▶ THE TASK
Scan the data below for lines containing the string "Then" and give only how many there are.

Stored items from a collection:
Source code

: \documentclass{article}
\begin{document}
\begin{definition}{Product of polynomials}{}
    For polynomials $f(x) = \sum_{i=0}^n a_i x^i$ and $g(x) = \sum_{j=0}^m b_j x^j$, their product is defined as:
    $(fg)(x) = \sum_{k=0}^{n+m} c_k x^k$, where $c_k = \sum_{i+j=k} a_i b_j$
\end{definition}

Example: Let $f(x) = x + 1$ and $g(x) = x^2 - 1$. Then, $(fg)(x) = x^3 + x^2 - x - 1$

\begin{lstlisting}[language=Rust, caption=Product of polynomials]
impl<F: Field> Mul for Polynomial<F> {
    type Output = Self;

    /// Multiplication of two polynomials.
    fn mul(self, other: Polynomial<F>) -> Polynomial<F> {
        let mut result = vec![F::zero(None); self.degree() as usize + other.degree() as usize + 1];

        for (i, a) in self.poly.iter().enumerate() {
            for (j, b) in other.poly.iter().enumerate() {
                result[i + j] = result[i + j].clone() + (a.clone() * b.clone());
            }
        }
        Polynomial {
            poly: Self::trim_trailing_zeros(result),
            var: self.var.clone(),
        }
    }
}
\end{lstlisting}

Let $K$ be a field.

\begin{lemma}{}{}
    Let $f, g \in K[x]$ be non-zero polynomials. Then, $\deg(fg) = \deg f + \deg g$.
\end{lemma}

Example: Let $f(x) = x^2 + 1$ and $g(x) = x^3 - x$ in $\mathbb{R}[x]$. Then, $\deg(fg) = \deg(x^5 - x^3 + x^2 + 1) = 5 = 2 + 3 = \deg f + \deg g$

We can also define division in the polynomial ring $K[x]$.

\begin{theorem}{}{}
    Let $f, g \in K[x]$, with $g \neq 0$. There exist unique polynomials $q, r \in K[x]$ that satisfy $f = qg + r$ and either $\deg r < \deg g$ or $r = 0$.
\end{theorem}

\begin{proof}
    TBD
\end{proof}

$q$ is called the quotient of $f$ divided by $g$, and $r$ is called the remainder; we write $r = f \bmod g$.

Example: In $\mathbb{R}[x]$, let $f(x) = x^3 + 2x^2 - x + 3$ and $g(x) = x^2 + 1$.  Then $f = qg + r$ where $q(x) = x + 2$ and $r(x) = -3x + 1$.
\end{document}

▶ WRITTEN ANSWER
4